Curtis a construit une oeuvre dont la cohésion intellectuelle est remarquable : ses travaux sur l’instruction publique en Ontario et dans l’Ouest (True Government by Choice Men?, 1992) et sur l’émergence de l’approche scientifique et d’une protosociologie par l’étude du recensement de la population (Politics of Population : Statistics, State Formation, and the Census of Canada, 2001) conduisent directement au présent ouvrage dans lequel l’instruction publique, l’alphabétisation et l’ignorance offrent un terrain d’enquête pour pousser plus avant la compréhension des débuts de l’enquête quantitative sur les initiatives de scolarisation et sur la montée de l’État.

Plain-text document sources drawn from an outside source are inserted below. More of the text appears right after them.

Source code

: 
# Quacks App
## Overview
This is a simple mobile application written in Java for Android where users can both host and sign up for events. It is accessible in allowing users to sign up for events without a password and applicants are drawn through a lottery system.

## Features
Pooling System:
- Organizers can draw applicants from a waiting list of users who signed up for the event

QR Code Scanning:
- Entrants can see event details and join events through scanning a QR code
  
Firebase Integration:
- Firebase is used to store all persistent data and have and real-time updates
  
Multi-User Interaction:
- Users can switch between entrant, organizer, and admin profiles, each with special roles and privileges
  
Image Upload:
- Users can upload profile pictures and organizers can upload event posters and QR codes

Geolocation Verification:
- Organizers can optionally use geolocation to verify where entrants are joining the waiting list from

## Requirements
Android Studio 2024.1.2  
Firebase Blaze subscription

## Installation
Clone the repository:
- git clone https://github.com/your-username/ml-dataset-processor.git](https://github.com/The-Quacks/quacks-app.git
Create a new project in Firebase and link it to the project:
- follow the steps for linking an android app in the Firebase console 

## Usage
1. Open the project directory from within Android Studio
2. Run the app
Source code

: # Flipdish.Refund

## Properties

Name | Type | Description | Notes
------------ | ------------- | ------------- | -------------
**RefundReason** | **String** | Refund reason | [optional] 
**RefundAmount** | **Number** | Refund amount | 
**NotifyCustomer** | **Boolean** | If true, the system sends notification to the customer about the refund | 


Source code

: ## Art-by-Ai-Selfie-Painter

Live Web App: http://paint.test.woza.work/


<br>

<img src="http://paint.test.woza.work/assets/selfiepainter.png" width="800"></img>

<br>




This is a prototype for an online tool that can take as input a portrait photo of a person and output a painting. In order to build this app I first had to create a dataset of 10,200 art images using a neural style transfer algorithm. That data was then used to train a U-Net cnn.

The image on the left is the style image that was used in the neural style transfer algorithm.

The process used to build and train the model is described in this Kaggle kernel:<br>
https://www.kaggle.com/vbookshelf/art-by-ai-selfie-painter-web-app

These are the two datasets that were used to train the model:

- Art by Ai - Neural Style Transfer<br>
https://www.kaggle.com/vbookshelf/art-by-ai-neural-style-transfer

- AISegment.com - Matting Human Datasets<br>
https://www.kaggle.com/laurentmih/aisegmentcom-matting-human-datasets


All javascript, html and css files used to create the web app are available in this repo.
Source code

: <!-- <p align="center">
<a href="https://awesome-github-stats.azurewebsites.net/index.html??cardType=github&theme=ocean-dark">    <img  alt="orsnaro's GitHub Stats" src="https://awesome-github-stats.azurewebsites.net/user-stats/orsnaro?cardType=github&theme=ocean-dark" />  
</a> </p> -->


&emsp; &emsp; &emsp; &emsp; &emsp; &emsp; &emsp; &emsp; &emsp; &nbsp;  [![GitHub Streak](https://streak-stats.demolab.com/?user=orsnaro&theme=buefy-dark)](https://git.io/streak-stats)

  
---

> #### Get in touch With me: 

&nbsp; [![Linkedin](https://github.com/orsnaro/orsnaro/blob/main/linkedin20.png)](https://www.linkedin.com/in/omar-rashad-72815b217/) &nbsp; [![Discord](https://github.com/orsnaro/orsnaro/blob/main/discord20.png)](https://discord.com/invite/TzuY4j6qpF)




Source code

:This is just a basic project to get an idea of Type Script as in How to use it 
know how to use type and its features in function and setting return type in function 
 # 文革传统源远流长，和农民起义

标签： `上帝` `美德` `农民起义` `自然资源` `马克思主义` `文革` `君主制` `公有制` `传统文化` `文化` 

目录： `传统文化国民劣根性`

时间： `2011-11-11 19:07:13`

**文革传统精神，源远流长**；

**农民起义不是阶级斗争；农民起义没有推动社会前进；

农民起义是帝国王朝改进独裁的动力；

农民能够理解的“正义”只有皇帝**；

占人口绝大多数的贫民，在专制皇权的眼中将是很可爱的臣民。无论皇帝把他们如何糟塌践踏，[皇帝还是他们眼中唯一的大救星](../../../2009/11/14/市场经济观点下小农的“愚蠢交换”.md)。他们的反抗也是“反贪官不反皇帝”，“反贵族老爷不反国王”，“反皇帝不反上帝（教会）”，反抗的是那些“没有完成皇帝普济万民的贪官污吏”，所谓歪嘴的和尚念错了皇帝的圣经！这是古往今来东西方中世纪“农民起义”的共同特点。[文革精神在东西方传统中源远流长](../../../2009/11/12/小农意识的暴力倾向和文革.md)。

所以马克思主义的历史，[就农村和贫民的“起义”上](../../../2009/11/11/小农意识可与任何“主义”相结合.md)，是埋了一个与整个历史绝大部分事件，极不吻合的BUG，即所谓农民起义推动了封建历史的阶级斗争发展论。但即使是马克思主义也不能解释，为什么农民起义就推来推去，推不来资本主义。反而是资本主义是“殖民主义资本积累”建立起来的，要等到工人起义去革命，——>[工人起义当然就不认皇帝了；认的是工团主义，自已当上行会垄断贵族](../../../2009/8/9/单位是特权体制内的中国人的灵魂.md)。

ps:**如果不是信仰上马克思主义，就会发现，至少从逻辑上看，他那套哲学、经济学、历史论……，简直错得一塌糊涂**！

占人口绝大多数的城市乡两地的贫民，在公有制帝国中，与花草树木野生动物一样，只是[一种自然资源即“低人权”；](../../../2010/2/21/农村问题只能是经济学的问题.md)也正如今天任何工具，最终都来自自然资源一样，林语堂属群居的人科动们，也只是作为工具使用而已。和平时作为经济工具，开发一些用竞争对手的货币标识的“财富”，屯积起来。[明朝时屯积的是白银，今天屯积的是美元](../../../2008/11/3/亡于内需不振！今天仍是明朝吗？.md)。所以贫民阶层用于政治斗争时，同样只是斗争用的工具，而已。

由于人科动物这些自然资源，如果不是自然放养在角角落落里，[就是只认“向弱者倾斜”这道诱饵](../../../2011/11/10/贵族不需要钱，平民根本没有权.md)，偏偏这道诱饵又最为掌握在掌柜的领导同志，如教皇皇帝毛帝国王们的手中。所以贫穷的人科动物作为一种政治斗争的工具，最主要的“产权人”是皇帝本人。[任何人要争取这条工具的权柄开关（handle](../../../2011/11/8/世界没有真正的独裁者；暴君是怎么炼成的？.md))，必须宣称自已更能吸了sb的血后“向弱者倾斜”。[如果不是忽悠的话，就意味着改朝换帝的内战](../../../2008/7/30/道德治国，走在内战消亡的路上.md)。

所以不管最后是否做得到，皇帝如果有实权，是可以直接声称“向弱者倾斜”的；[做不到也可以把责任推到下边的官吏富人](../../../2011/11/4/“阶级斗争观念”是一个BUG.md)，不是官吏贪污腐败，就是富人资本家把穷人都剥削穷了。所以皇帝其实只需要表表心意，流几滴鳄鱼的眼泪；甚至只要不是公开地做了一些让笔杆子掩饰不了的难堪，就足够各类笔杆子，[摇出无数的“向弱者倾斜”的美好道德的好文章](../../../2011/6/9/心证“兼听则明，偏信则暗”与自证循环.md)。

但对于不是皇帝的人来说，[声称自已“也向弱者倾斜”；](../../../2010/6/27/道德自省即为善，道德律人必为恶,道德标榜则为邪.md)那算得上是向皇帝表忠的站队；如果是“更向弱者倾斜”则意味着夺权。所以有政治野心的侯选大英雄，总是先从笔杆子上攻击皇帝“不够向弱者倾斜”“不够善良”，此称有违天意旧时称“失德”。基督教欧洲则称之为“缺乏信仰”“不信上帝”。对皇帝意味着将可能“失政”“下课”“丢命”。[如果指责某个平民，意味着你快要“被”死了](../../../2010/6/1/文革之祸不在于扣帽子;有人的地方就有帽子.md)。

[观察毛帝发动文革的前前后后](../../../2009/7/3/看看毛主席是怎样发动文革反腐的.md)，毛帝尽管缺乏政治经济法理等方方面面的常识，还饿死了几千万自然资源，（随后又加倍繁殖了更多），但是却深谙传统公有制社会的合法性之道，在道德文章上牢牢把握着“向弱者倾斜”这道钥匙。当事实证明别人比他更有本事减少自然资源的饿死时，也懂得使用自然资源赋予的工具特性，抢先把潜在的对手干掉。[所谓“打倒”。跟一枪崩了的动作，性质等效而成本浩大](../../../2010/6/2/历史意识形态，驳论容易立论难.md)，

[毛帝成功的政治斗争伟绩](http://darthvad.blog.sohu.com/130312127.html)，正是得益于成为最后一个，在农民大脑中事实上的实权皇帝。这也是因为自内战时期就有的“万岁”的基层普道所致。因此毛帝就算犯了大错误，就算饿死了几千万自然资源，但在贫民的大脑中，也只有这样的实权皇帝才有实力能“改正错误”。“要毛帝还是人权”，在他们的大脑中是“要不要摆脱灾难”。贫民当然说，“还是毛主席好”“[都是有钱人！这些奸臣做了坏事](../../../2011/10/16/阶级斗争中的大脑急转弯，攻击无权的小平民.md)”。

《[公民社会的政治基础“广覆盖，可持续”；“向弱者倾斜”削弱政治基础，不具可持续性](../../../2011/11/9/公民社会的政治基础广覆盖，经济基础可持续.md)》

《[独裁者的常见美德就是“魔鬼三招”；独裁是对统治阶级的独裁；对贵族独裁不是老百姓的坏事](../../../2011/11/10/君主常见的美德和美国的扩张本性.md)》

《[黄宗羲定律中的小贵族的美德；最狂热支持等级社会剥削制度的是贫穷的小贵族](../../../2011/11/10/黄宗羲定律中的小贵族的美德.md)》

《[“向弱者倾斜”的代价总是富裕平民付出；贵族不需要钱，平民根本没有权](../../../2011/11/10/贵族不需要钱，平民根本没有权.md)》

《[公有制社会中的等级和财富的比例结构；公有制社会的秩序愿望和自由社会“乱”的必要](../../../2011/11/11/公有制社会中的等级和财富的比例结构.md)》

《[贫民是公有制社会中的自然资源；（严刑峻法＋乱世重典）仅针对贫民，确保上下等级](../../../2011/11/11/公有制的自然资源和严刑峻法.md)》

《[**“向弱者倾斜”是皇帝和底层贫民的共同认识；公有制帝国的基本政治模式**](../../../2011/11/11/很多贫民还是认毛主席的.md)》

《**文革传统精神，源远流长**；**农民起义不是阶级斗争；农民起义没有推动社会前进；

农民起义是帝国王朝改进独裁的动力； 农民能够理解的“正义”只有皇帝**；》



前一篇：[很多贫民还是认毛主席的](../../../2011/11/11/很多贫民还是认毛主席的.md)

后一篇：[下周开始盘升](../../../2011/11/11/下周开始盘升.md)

Pourquoi les tentatives répétées pour instruire le peuple, depuis le début du 19e siècle, ont-elles échoué? À la lecture de l’analyse, on comprend que la réponse à cette question est dans le titre, et en particulier dans le mot « ruling ». Diriger, formater par l’école. Mais QUI le fera? Londres, les gouverneurs, l’Église catholique, l’Église anglicane, la Chambre d’assemblée, le Conseil législatif, les Patriotes, la Montreal Constitutional Association? La politisation de la question scolaire, évidente lors de la non-reconduction de la loi des écoles d’Assemblée de 1829 par le Conseil législatif en 1836, est toujours d’ores et déjà là : qui souhaite former les enfants et comment faire pour que, devenus adultes, ils suivent une voie qui se serait imposée? Veut-on angliciser et protestantiser la majorité francophone et catholique? Veut-on faire prévaloir les valeurs catholiques? Entend-on initier aux vertus républicaines? Veut-on instruire « tout simplement », comme si un tel positivisme était concevable? L’auteur fait bien voir les intérêts qui se bousculent dans les nombreux projets et lois d’instruction publique. L’un de ses apports est d’avoir analysé comment, dans le contexte des années 1800 à 1845, il a été possible d’objectiver et d’enquêter sur la population scolaire et, du coup, de dépolitiser la question. Sans être totalement originale, sa réponse est un bon révélateur du type de gouvernance qui aurait permis – et a réellement permis – d’instruire le peuple : un système municipal qui pourrait lever un système de taxation rendu acceptable et efficace par l’abolition du cens seigneurial et de la dîme ecclésiastique, cette dernière étant compensée par les réserves du clergé, et où la politique aurait joué moins fortement. La suite des choses a donné raison à cette idée : l’instruction publique décolle au Québec à compter de 1855, sous Chauveau, au moment où s’implante un système de gouvernance municipal et lorsqu’un surintendant de l’instruction publique réussit à mener une politique un tant soit peu continue.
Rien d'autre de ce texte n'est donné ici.